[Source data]
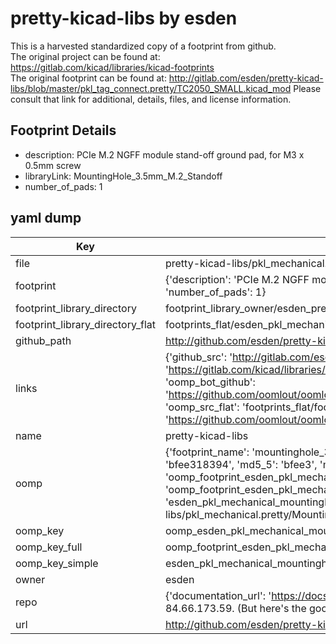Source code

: # pretty-kicad-libs by esden  
This is a harvested standardized copy of a footprint from github.  
The original project can be found at:  
https://gitlab.com/kicad/libraries/kicad-footprints  
The original footprint can be found at:
http://gitlab.com/esden/pretty-kicad-libs/blob/master/pkl_tag_connect.pretty/TC2050_SMALL.kicad_mod
Please consult that link for additional, details, files, and license information.  
## Footprint Details
* description: PCIe M.2 NGFF module stand-off ground pad, for M3 x 0.5mm screw  
* libraryLink: MountingHole_3.5mm_M.2_Standoff  
* number_of_pads: 1  
## yaml dump  
| Key | Value |  
| --- | --- |  
| file | pretty-kicad-libs/pkl_mechanical.pretty/MountingHole_3.5mm_M.2_Standoff.kicad_mod |  
| footprint | {'description': 'PCIe M.2 NGFF module stand-off ground pad, for M3 x 0.5mm screw', 'libraryLink': 'MountingHole_3.5mm_M.2_Standoff', 'number_of_pads': 1} |  
| footprint_library_directory | footprint_library_owner/esden_pretty-kicad-libs |  
| footprint_library_directory_flat | footprints_flat/esden_pkl_mechanical_mountinghole_3_5mm_m_2_standoff/working |  
| github_path | http://github.com/esden/pretty-kicad-libs/blob/master/pkl_mechanical.pretty/MountingHole_3.5mm_M.2_Standoff.kicad_mod |  
| links | {'github_src': 'http://gitlab.com/esden/pretty-kicad-libs/blob/master/pkl_tag_connect.pretty/TC2050_SMALL.kicad_mod', 'github_src_repo': 'https://gitlab.com/kicad/libraries/kicad-footprints', 'oomp_bot': 'footprints/esden_pkl_mechanical_mountinghole_3_5mm_m_2_standoff/working', 'oomp_bot_github': 'https://github.com/oomlout/oomlout_oomp_footprint_bot/tree/main/footprints/esden_pkl_mechanical_mountinghole_3_5mm_m_2_standoff/working', 'oomp_src_flat': 'footprints_flat/footprints_flat/esden_pkl_mechanical_mountinghole_3_5mm_m_2_standoff/working', 'oomp_src_flat_github': 'https://github.com/oomlout/oomlout_oomp_footprint_src/tree/main/footprints_flat/esden_pkl_mechanical_mountinghole_3_5mm_m_2_standoff/working'} |  
| name | pretty-kicad-libs |  
| oomp | {'footprint_name': 'mountinghole_3_5mm_m_2_standoff', 'library_name': 'pkl_mechanical', 'md5': 'bfee318394260c0274caf3da22f1df0a', 'md5_10': 'bfee318394', 'md5_5': 'bfee3', 'md5_6': 'bfee31', 'oomp_key': 'oomp_esden_pkl_mechanical_mountinghole_3_5mm_m_2_standoff', 'oomp_key_extra': 'oomp_footprint_esden_pkl_mechanical_mountinghole_3_5mm_m_2_standoff', 'oomp_key_full': 'oomp_footprint_esden_pkl_mechanical_mountinghole_3_5mm_m_2_standoff_bfee31', 'oomp_key_simple': 'esden_pkl_mechanical_mountinghole_3_5mm_m_2_standoff', 'original_filename': 'pretty-kicad-libs/pkl_mechanical.pretty/MountingHole_3.5mm_M.2_Standoff.kicad_mod', 'owner_name': 'esden'} |  
| oomp_key | oomp_esden_pkl_mechanical_mountinghole_3_5mm_m_2_standoff |  
| oomp_key_full | oomp_footprint_esden_pkl_mechanical_mountinghole_3_5mm_m_2_standoff |  
| oomp_key_simple | esden_pkl_mechanical_mountinghole_3_5mm_m_2_standoff |  
| owner | esden |  
| repo | {'documentation_url': 'https://docs.github.com/rest/overview/resources-in-the-rest-api#rate-limiting', 'message': "API rate limit exceeded for 84.66.173.59. (But here's the good news: Authenticated requests get a higher rate limit. Check out the documentation for more details.)"} |  
| url | http://github.com/esden/pretty-kicad-libs |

#### [What you have to do]
Reproduce each record above by retyping it exactly; omit all images.

#### [Solved exercise]
Source code

: # pretty-kicad-libs by esden  
This is a harvested standardized copy of a footprint from github.  
The original project can be found at:  
https://gitlab.com/kicad/libraries/kicad-footprints  
The original footprint can be found at:
http://gitlab.com/esden/pretty-kicad-libs/blob/master/pkl_tag_connect.pretty/TC2050_SMALL.kicad_mod
Please consult that link for additional, details, files, and license information.  
## Footprint Details
* description: PCIe M.2 NGFF module stand-off ground pad, for M3 x 0.5mm screw  
* libraryLink: MountingHole_3.5mm_M.2_Standoff  
* number_of_pads: 1  
## yaml dump  
| Key | Value |  
| --- | --- |  
| file | pretty-kicad-libs/pkl_mechanical.pretty/MountingHole_3.5mm_M.2_Standoff.kicad_mod |  
| footprint | {'description': 'PCIe M.2 NGFF module stand-off ground pad, for M3 x 0.5mm screw', 'libraryLink': 'MountingHole_3.5mm_M.2_Standoff', 'number_of_pads': 1} |  
| footprint_library_directory | footprint_library_owner/esden_pretty-kicad-libs |  
| footprint_library_directory_flat | footprints_flat/esden_pkl_mechanical_mountinghole_3_5mm_m_2_standoff/working |  
| github_path | http://github.com/esden/pretty-kicad-libs/blob/master/pkl_mechanical.pretty/MountingHole_3.5mm_M.2_Standoff.kicad_mod |  
| links | {'github_src': 'http://gitlab.com/esden/pretty-kicad-libs/blob/master/pkl_tag_connect.pretty/TC2050_SMALL.kicad_mod', 'github_src_repo': 'https://gitlab.com/kicad/libraries/kicad-footprints', 'oomp_bot': 'footprints/esden_pkl_mechanical_mountinghole_3_5mm_m_2_standoff/working', 'oomp_bot_github': 'https://github.com/oomlout/oomlout_oomp_footprint_bot/tree/main/footprints/esden_pkl_mechanical_mountinghole_3_5mm_m_2_standoff/working', 'oomp_src_flat': 'footprints_flat/footprints_flat/esden_pkl_mechanical_mountinghole_3_5mm_m_2_standoff/working', 'oomp_src_flat_github': 'https://github.com/oomlout/oomlout_oomp_footprint_src/tree/main/footprints_flat/esden_pkl_mechanical_mountinghole_3_5mm_m_2_standoff/working'} |  
| name | pretty-kicad-libs |  
| oomp | {'footprint_name': 'mountinghole_3_5mm_m_2_standoff', 'library_name': 'pkl_mechanical', 'md5': 'bfee318394260c0274caf3da22f1df0a', 'md5_10': 'bfee318394', 'md5_5': 'bfee3', 'md5_6': 'bfee31', 'oomp_key': 'oomp_esden_pkl_mechanical_mountinghole_3_5mm_m_2_standoff', 'oomp_key_extra': 'oomp_footprint_esden_pkl_mechanical_mountinghole_3_5mm_m_2_standoff', 'oomp_key_full': 'oomp_footprint_esden_pkl_mechanical_mountinghole_3_5mm_m_2_standoff_bfee31', 'oomp_key_simple': 'esden_pkl_mechanical_mountinghole_3_5mm_m_2_standoff', 'original_filename': 'pretty-kicad-libs/pkl_mechanical.pretty/MountingHole_3.5mm_M.2_Standoff.kicad_mod', 'owner_name': 'esden'} |  
| oomp_key | oomp_esden_pkl_mechanical_mountinghole_3_5mm_m_2_standoff |  
| oomp_key_full | oomp_footprint_esden_pkl_mechanical_mountinghole_3_5mm_m_2_standoff |  
| oomp_key_simple | esden_pkl_mechanical_mountinghole_3_5mm_m_2_standoff |  
| owner | esden |  
| repo | {'documentation_url': 'https://docs.github.com/rest/overview/resources-in-the-rest-api#rate-limiting', 'message': "API rate limit exceeded for 84.66.173.59. (But here's the good news: Authenticated requests get a higher rate limit. Check out the documentation for more details.)"} |  
| url | http://github.com/esden/pretty-kicad-libs |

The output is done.